Penetrar neste santuário da
moderna religião do mercado é privilégio reservado apenas aos seus fiéis
corifeus e envolvente liturgia clerical. À vasta caterva de laicos exige-se
acomodação reverente com a explicação de se tratar de assuntos reservados a
especialistas dispondo dos meios técnicos para atingirem tão impenetrável percepção.
Ainda assim, na imensa nebulosa de circuitos e processos que envolve os ‘off-shores’, é possível identificar redes,
estabelecer ligações, localizar até moradas, construir afinal o intrincado
meandro da parte mais visível deste autêntico submundo. Já quanto aos analistas, eles escudam-se atrás dessa
designação anódina e confortável, mantendo um quase anonimato obsceno que lhes
permite influenciar e determinar sem ser possível responsabilizá-los por
quaisquer danos provocados. Mesmo a sua parte mais visível e identificável, as firmas
de ‘rating’, apesar do papel absolutamente determinante que exercem
sobre as empresas e os países, nada parece poder acontecer-lhes como se observou
após a sua desastrada (ou criminosa?) actuação na crise do ‘sub-prime’!
E se aos ‘off-shores’
ainda se atribui, na versão benévola,
um cheirinho de ilícito e até se admite uma complacente reserva de práticas
irregulares – porque na versão realista
eles são apodados mesmo de antros de delinquência, tantas as situações delituosas
em que incorrem, e isso não obstante terem sido constituídos precisamente com a
finalidade de tornearem as leis nacionais! – já quanto aos analistas
eles gozam, enquanto corpo profissional (apesar das inúmeras falhas, dramáticos
fracassos…), de reconhecida áurea de competência técnica, o que lhes permite exibirem-se
como detentores de certezas irrefutáveis que poucos ousam questionar. É essa
convicção que perpassa por toda a informação transmitida diariamente pela
comunicação social em que, por exemplo, o sobe e desce das cotações bolsistas (que
garante o lastro de rigor científico da mensagem!) é acompanhado pela
interpretação (psicanalítica?) dos humores de mercado, falando-se de
sentimentos e de reacções antropomórficas que eles persentem existir a partir da
simples manipulação estatística dos números!
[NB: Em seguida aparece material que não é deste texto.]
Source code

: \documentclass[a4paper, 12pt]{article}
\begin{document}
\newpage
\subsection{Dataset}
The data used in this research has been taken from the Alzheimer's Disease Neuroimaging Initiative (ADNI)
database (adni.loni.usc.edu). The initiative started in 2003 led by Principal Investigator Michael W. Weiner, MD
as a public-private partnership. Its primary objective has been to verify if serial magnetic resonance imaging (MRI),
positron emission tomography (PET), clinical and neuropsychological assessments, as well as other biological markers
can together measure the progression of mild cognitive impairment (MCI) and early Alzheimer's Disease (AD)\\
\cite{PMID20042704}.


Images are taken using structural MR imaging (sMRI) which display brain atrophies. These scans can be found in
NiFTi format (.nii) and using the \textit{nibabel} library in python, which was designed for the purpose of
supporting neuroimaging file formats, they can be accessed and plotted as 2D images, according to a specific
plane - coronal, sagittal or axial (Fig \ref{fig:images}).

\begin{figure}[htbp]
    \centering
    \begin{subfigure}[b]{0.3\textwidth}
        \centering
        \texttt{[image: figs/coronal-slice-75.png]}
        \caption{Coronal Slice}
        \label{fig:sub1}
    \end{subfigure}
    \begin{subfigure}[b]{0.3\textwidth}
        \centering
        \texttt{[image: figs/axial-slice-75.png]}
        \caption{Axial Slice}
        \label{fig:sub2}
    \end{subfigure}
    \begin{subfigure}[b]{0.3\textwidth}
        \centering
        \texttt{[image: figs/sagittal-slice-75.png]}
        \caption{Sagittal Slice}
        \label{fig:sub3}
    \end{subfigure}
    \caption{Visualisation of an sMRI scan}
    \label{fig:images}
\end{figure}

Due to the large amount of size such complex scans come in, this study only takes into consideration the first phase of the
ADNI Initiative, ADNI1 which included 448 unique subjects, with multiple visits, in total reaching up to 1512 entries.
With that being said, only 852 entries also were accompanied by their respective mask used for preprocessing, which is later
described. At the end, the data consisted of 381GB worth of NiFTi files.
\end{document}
A realidade construída pelos
analistas – misto de esoterismo e charlatanice – pouco ou nada tem a ver com a
vida real das pessoas. Mas é ela que domina e impregna por completo o
quotidiano das sociedades modernas, que traça os limites do importante e do
acessório, que define os valores e os princípios a observar. Os analistas são
apenas a ponta visível de um universo financeiro de dimensões monstruosas com
ligações a todos os aspectos e áreas da vida social, expoentes de práticas de
um ‘modo
de vida’ que não se limita à actuação bolsista em Wall Street ou na
City, mas influencia e condiciona tanto a política na Grécia como a economia na
China, do mesmo modo que o faz também (ainda que a outro nível) em situações tão
aberrantes como a dos epifenómenos – assim se espera que sejam! – dos autoproclamados
Estados Islâmicos/EIs (Iraque, Líbia, Nigéria…). Neste caso trata-se, como é
óbvio, de um subproduto não desejado (dano colateral?), a face negra dessa realidade,
mas ainda assim um derivado directo do jogo dúplice que caracteriza a cultura
veiculada pela total mercantilização da vida na sua versão radical actual de absoluta
financeirização. Não foram – não são! – ‘os grupos por trás desta aberração’ armados pelas mesmas potências que
depois se apressam a condená-los pelas acções em que tais armas são usadas?
Afinal quem gerou o monstro e a quem interessa a sua perpetuação?
A cada nova decapitação pelos
fundamentalistas dos EIs, a reacção dos políticos de todo o mundo perante esse
ritual macabro inominável tem-se esgotado num equivalente mas ineficaz ritual
de comentários, acompanhado, como convém à ocasião, do conveniente ar pungente
e fúnebre. Proferidas estas sentenças e assim apaziguadas as consciências, tudo
parece retomar a regular ‘normalidade’. De que estes actos parecem já fazer
parte – a par da litania recorrente com que os analistas continuam a pontuar a
evolução das Bolsas e a marcar o rumo das sociedades. Para maior glória e
proveito dessa entidade mítica e dominadora que dá pelo nome de ‘mercados’.
Os mais optimistas dirão
que tudo isto não passa da espuma dos dias, que as manifestações mais bizarras
ou mais aberrantes da actual dominante financeira não irão resistir às mais
determinantes exigências materiais da existência humana, pois são estas que alicerçam
a História. Mas os riscos da acção consciente que é suposto a política
protagonizar vir a ser ultrapassada pelos acontecimentos, de não haver capacidade
precisamente política para antecipar os efeitos e alterar as causas que
têm vindo a produzir sociedades cada vez
mais disfuncionais – aumento das desigualdades, expansão da violência, caos
urbanístico, esgotamento dos recursos, predação ambiental… – permitindo que
todos estes efeitos (e outros) arrastem as sociedades para situações de desfecho
de todo imprevisível, avolumam-se e tornam-se cada dia mais sérios e consistentes.
Até onde irá a democracia ser capaz
de resistir aos contínuos avanços dos mercados
talhados à medida pelos ditos analistas políticos - perdão, financeiros?